Friday, October 25, 2013

sysibmadm.dbmcfg gives error sql0444n reason code 4

whilst developping a script to collect database manager and database configuration values from all our servers, we ran into an issue on 2 of our servers recently migrated to DB2 9.7 fp8.

when we accessed sysibmadm.dbmcfg we received error:
SQL0444N  Routine "*_GET_CFG" (specific name "DBM_GET_CFG") is implemented
with code in library or path ".../sqllib/bin/routine/db2dbroutext", function
"*m_get_cfg" which cannot be accessed.  Reason code: "4".  SQLSTATE=42724

if we accessed sysibmadm.dbcfg , this administrative view worked fine,

when we compared the two views / routines behind ...

db2 "select routinename,FENCED from syscat.routines where ROUTINENAME like '%GET_CFG'"

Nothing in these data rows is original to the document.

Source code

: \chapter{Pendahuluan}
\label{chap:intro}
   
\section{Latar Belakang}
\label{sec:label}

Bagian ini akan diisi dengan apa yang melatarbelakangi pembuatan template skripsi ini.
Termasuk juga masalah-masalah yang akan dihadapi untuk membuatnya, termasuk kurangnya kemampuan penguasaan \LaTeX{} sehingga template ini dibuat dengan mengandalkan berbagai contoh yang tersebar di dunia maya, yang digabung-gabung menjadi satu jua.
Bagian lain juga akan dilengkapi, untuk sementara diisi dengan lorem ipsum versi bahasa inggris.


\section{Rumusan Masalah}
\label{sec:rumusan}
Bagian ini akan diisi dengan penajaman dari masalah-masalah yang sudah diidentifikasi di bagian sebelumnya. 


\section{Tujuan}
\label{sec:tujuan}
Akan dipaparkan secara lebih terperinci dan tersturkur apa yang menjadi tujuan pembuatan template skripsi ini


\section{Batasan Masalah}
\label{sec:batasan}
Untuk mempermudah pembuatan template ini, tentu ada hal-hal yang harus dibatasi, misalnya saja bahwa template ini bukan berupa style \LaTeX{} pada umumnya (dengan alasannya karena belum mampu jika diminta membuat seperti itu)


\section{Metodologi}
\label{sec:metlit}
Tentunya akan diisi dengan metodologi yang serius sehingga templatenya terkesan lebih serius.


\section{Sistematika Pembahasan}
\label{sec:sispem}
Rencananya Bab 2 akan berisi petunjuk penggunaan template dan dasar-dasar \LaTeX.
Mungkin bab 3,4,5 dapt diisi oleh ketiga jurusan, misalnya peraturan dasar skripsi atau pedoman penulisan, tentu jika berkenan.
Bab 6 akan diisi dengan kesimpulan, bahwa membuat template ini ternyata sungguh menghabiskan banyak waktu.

ROUTINENAME                                                                                                                      FENCED
-------------------------------------------------------------------------------------------------------------------------------- ------
DBM_GET_CFG                                                                                                                      Y
DB_GET_CFG                                                                                                                       N

  2 record(s) selected.

we noticed that the DBMCFG routing is fenced and the DBCFG one is not fenced.

after some time we investigated the path to the library ( as you can find in the doc for reason code 4 )
and we noticed the real path( not symlink in sqllib ) was accessible to the instance owner, but not to the fenced user.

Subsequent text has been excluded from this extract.